“Belmokhtar has been active in political, ideological and criminal circles in the Sahara for the past two decades,” Jon Marks, an academic at the London-based think-tank Chatham House, told the BBC.
Born in Ghardaia in eastern Algeria in 1972, Mr Belmokhtar – according to interviews posted on Islamist websites – was attracted as a schoolboy to waging jihad.
He is one of the best known warlords of the Sahara”
Stephen Ellis, Academic
Inspired to avenge the 1989 killing of Palestinian Islamist ideologue Abdullah Yusuf Azzam, he travelled to Afghanistan as a 19 year old to receive training from al-Qaeda.
“While there, Belmokhtar claims [on Islamist websites] to have made connections with jihadis from around the world,” says the US-based Jamestown Foundation, in a report published on its website.
“Moreover, Belmokhtar claims to have been to battlefronts ‘from Qardiz to Jalalabad to Kabul’.”
When he returned to Algeria in 1993, the country was already in the throes of conflict after the French-backed Algerian military annulled elections that the Islamic Salvation Front (FIS) was poised to win.

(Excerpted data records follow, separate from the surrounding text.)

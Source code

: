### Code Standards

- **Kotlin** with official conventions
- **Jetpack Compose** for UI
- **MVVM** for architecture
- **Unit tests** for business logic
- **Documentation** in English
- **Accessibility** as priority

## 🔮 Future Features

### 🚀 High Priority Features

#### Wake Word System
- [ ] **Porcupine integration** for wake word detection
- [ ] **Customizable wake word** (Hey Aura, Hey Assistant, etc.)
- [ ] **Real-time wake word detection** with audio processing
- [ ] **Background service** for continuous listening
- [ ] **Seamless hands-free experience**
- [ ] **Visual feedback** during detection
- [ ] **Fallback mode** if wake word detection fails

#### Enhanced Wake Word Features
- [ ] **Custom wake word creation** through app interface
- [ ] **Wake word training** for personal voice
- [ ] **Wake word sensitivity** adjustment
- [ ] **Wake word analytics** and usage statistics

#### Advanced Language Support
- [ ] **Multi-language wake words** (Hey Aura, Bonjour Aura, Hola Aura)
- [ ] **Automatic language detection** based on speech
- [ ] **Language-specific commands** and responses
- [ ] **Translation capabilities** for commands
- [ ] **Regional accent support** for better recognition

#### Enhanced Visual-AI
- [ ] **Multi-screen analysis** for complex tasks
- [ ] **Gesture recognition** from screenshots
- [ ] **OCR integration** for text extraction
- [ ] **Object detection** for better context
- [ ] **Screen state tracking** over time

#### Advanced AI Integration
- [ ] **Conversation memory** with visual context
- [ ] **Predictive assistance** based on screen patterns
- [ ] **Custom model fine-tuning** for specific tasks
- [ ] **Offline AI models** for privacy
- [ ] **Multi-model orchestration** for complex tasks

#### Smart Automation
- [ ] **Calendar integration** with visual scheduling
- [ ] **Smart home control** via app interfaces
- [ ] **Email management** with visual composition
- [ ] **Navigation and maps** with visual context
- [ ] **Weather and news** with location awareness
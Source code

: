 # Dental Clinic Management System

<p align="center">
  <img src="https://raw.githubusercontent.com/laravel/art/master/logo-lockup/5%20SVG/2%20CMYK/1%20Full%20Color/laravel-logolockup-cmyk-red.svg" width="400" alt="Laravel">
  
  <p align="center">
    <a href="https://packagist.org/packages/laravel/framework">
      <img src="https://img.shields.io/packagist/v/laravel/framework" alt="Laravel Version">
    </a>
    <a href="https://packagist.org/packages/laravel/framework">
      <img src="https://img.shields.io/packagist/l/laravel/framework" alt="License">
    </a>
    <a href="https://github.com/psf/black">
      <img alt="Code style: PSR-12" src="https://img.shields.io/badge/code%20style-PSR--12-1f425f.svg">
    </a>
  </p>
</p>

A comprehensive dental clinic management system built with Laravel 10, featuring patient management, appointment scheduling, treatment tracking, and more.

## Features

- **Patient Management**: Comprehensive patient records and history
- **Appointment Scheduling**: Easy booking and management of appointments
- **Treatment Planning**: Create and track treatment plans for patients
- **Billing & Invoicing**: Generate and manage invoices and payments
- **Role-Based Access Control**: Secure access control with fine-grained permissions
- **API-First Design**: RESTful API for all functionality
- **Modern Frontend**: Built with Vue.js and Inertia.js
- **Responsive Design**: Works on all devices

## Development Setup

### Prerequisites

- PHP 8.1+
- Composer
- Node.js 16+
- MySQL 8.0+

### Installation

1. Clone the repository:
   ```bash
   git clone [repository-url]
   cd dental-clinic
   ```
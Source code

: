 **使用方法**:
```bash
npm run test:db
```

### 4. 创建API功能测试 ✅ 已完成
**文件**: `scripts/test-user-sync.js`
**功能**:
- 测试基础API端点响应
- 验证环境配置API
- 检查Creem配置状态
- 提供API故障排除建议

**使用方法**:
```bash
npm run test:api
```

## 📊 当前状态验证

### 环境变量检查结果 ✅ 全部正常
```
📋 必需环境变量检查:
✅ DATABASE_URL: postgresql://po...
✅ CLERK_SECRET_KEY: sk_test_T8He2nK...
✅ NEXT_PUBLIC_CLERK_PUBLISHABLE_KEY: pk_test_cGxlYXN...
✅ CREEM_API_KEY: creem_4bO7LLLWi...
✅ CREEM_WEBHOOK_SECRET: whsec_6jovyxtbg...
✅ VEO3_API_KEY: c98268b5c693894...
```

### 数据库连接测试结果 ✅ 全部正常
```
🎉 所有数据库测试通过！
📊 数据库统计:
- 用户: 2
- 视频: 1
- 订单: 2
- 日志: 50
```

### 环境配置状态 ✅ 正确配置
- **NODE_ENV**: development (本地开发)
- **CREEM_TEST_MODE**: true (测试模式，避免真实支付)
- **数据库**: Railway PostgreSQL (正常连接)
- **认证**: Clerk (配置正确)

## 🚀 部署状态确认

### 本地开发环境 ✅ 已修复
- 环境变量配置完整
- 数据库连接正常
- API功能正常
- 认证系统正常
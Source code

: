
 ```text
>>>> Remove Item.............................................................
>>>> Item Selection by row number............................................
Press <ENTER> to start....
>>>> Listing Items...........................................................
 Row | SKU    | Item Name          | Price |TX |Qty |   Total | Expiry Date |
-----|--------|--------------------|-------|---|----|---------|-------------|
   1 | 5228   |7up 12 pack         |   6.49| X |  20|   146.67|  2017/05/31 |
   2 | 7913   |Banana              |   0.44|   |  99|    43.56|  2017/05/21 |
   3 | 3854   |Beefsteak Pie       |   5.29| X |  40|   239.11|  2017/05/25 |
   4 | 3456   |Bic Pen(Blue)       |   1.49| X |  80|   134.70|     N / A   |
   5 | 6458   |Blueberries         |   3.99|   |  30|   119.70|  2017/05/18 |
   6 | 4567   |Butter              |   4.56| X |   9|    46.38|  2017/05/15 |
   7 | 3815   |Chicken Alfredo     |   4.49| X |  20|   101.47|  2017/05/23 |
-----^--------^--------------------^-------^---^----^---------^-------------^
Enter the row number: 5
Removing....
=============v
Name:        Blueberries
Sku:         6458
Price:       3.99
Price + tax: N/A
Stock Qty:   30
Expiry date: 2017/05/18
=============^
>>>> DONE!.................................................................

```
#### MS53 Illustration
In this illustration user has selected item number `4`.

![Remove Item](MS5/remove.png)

Mr Belmokhtar joined the conflict, which claimed hundreds of thousands of lives, and became a key figure in the militant Armed Islamist Group (GIA) and later the breakaway Salafist Group for Preaching and Combat (GSPC).
‘Frog-marched’Algerian journalist Mohamed Arezki Himeur says Mr Belmokhtar lost his left eye in fighting with government troops in the 1990s and now wears a false eye.
“He has been condemned to death [by Algeria's courts] several times,” he adds.
When the GSPC merged with al-Qaeda in the Islamic Maghreb (AQIM), Mr Belmokhtar headed an AQIM battalion in the desert between Algeria and Mali.
After AQIM stripped him of his title as “emir of the Sahel” as a result of in-fighting, Mr Belmokhtar launched the Signed-in-Blood Battalion last year.
The attack on the gas facility was its first big operation, showing that he remains influential despite his marginalisation within AQIM.
“He knows the Sahara Desert very well,” says Mr Himeur.
In recent years, Mr Belmokhtar has gained notoriety as a hostage-taker across the vast Sahara, often demanding multi-million dollar ransoms from Western governments which – along with cigarette-smuggling – finances his jihad.
Former UN Niger envoy Robert Fowler was captured by Belmokhtar loyalists outside Niger’s capital, Niamey, in December 2008.
“We were frog-marched and thrown into the back of a truck… We began our descent into hell – a 1,000km [600-mile] journey northwards, into the Sahara Desert,” he told the BBC.
“I think I know instinctively what they [the latest hostages captured in Algeria] are going through.”
In its report, the Jamestown Foundation says Mr Belmokhtar has been able to operate across borders because of his deep ties to the region.
“Key to Belmokhtar’s Saharan activities has been his strong connections with local Tuareg communities… Belmokhtar is reported to have married four wives from local Arab and Tuareg communities,” it said.
Mauritania’s Sahara Media website reports that after the Malian Islamist group, the Movement for Unity and Jihad in West Africa (Mujao), took control of the northern city of Gao last year, Mr Belmokhtar “joined the administration of the city”.
Last month, the Signed-in-Blood Battalion warned against any attempt to drive out the Islamists from northern Mali.
“We will respond forcefully [to all attackers]; we promise we will follow you to your homes and you will feel pain and we will attack your interests,” the group said according to Sahara Media.
Last June, Algerian media reported that Mr Belmokhtar – described in 2002 by French intelligence sources as “uncatchable” – had been killed in clashes between Islamists and Tuareg separatists in northern Mali.
But this turned out to be untrue, with Mr Belmokhtar still a kingpin in the region.
“He is one of the best known warlords of the Sahara,” Stephen Ellis, an academic at the African Studies Centre in Leiden in The Netherlands, told Reuters.